In support, Ms. Agrama submits an affidavit from Dennis Perez, a principal in the
law firm of Hochman Salkin Rettig Toscher & Perez, P.C., which represents both Ms. Agrama
and her father, Frank Agrama. See Am. Reply, Ex. 1, 2d Declaration of Dennis L. Perez (2d
Perez Decl.), [Dkt. 26-1]. Mr. Perez submits records produced to Frank Agrama, in response to
Mr. Agrama’s IRS FOIA request, which contain repeated references to written Exchange of
Information (EOI) requests in connection with the examination of Frank Agrama’s tax returns.1
She also notes that the Internal Revenue Manual (IRM), which guides the conduct of tax
examinations, cautions IRS agents that “there are no legal provisions for any ‘informal’
exchange of” taxpayer-specific information outside prescribed offices within IRS. Pl.’s Am.
Reply at 5 (quoting IRM § 126.96.36.199.2.1.5).
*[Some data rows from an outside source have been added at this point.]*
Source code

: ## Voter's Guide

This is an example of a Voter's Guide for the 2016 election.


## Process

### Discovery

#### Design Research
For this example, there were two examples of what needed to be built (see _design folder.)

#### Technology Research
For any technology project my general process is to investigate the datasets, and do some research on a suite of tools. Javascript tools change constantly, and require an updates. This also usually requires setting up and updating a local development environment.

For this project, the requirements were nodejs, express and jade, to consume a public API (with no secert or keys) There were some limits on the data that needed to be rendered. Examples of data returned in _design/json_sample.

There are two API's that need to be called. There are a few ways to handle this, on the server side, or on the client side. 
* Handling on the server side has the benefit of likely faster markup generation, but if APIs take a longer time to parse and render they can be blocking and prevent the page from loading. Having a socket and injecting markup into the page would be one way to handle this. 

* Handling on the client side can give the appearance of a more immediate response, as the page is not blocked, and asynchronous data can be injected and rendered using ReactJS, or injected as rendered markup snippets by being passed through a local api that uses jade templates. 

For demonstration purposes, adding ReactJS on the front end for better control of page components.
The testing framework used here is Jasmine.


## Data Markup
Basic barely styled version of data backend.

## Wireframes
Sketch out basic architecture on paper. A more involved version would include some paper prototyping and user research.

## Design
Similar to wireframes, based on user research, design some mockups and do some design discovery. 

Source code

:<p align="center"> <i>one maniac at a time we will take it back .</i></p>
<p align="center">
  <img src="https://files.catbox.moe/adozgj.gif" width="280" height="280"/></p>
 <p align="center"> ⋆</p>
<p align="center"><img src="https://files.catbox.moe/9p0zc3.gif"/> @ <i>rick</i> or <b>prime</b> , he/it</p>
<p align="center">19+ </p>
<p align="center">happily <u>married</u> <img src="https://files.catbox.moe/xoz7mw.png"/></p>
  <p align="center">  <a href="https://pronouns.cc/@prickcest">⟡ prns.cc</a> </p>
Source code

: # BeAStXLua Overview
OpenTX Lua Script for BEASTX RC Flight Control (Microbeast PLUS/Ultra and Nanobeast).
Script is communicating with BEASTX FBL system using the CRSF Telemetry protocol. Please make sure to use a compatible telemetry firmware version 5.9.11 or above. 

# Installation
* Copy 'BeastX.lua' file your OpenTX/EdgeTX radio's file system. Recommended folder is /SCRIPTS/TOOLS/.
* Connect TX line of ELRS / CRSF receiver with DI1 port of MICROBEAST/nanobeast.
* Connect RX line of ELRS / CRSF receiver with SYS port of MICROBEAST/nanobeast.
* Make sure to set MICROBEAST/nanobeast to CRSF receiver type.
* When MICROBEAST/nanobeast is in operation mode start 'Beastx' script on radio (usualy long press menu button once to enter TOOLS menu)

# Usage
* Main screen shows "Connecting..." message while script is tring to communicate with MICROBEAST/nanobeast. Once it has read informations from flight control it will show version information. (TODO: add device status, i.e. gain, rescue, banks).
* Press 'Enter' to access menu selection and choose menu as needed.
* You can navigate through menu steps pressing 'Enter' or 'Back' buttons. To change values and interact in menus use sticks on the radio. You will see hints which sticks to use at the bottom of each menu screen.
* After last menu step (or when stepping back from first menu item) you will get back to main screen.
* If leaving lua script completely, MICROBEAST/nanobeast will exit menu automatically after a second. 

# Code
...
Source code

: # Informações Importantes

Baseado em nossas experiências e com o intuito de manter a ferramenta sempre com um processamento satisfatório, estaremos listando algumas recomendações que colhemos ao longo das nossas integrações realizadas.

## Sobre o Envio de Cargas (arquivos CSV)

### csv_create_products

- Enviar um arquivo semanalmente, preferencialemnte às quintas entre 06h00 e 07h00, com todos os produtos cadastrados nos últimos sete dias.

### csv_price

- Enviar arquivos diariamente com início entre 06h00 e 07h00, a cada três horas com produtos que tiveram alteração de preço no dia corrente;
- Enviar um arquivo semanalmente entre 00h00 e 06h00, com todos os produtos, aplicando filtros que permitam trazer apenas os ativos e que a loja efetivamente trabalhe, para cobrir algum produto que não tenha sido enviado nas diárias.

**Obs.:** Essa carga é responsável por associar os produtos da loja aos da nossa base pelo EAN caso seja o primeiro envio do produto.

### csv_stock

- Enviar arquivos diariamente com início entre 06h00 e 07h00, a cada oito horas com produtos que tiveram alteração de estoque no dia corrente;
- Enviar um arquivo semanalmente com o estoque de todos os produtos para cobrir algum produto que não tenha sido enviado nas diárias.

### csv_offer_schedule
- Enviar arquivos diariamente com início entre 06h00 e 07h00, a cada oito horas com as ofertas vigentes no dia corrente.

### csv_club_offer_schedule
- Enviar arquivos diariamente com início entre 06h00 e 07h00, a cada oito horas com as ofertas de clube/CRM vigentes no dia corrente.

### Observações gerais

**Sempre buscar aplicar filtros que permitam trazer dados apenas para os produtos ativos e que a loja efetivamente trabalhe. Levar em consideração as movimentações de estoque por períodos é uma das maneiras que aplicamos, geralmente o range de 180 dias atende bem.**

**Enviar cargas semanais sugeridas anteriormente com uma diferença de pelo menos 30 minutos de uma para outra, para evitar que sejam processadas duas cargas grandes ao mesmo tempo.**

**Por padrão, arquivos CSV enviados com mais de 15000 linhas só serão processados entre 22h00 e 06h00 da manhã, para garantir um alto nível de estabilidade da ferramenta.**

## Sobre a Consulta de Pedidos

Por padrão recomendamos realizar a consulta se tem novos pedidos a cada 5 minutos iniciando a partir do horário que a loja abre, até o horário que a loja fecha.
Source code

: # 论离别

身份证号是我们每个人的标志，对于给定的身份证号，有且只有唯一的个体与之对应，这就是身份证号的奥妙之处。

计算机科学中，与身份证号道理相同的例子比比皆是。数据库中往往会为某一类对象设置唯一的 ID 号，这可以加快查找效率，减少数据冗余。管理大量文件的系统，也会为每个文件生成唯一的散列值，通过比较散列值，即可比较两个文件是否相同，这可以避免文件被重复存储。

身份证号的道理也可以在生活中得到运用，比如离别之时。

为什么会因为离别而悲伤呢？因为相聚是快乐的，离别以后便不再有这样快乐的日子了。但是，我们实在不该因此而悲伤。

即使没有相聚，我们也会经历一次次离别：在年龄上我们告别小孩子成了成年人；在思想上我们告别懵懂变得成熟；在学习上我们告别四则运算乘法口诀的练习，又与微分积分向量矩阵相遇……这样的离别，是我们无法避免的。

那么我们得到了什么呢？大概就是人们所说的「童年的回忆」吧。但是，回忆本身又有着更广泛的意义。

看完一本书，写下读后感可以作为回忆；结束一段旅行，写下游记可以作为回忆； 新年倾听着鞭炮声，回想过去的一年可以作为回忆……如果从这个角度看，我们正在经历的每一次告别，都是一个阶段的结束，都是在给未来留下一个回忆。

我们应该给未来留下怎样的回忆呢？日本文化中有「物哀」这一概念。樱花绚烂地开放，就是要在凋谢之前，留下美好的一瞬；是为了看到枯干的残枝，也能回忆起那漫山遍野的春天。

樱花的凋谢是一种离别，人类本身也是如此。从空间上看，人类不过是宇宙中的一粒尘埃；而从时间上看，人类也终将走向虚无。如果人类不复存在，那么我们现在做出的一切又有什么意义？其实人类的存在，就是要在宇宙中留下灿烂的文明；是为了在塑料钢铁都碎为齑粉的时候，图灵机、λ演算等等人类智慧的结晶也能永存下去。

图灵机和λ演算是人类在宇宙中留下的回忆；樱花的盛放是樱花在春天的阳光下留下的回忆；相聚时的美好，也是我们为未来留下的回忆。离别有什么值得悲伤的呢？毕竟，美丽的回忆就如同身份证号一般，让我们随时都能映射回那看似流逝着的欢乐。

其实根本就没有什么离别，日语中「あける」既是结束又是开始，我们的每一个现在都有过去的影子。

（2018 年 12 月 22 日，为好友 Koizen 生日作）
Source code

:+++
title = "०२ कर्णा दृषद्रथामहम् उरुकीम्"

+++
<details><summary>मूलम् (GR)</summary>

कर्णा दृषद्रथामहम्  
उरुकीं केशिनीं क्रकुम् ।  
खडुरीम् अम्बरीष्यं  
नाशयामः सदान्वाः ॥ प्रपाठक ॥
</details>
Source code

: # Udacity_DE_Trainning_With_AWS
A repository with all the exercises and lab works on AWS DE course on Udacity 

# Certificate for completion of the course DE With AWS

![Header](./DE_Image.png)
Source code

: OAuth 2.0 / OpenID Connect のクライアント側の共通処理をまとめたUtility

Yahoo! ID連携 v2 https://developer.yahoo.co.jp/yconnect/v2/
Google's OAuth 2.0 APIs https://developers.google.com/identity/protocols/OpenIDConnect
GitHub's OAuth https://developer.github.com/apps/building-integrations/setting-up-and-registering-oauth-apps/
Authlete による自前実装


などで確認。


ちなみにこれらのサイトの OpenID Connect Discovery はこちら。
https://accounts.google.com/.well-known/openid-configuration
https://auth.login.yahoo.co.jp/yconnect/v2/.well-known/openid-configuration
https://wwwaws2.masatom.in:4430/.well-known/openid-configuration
In further support, Ms. Agrama points out agent
notes in Frank Agrama’s file “demonstrate the IRS’s interest in Italy and the Italian prosecution
for which the Chersicla [R]eport was produced.” Id. at 6. In addition, she contends that
“Supervisory Revenue Agent Steven Lepore did note that the local IRS agents were in contact
with the IRS’s tax attaché responsible for Italy. Id. at 5. She argues, “This paper trail of EOIs to
other countries, particularly when combined with the IRS’s admission in Jehan Agrama’s
investigation that it was in contact with its tax attache, makes it nearly certain that the IRS
obtained the Chersicla [R]eport through its tax attache’s submission of an EOI to Italy.” Id. at 6.
The immediate Request occurs in the context of a much larger dispute between
the IRS and Ms. Agrama and the merits of that dispute are important to her. However, the
purpose, creation, and use of agency records are beyond the scope of a FOIA suit, as is the
records’ intended use by Ms. Agrama. At issue before the Court is the very narrow question of
whether IRS met its FOIA obligations in responding to the Request.
As. Ms. Agrama indicates, “The Internal Revenue Manual defines an ‘EOI’ request as an
‘Exchange of Information’ request, referring to ‘the sharing of tax‐related information between
two or more countries for tax administration and enforcement purposes.’” Am. Reply at 6 n.1
(quoting Internal Revenue Manual § 188.8.131.52 (revised 09‐19‐2014)).
A. Adequacy of the Search
The adequacy of an agency search is measured by its reasonableness, which quite
naturally depends on the individual circumstances of each case. See Sanders, 729 F. Supp. 2d at
154 (quoting Truitt v. U.S. Dep’t of State, 897 F.2d 540, 542 (D.C. Cir. 1990)). Under FOIA,
any “requester dissatisfied with the agency’s response . . . may challenge the adequacy of the
agency’s search by filing a lawsuit in the district court after exhausting any administrative
remedies.” Valencia-Lucena v. U.S. Coast Guard, 180 F.3d 321, 326 (D.C. Cir. 1999); see also
5 U.S.C. § 552(a)(4)(B). The defending agency then bears the burden of demonstrating “beyond
material doubt that its search was reasonably calculated to uncover all relevant documents.”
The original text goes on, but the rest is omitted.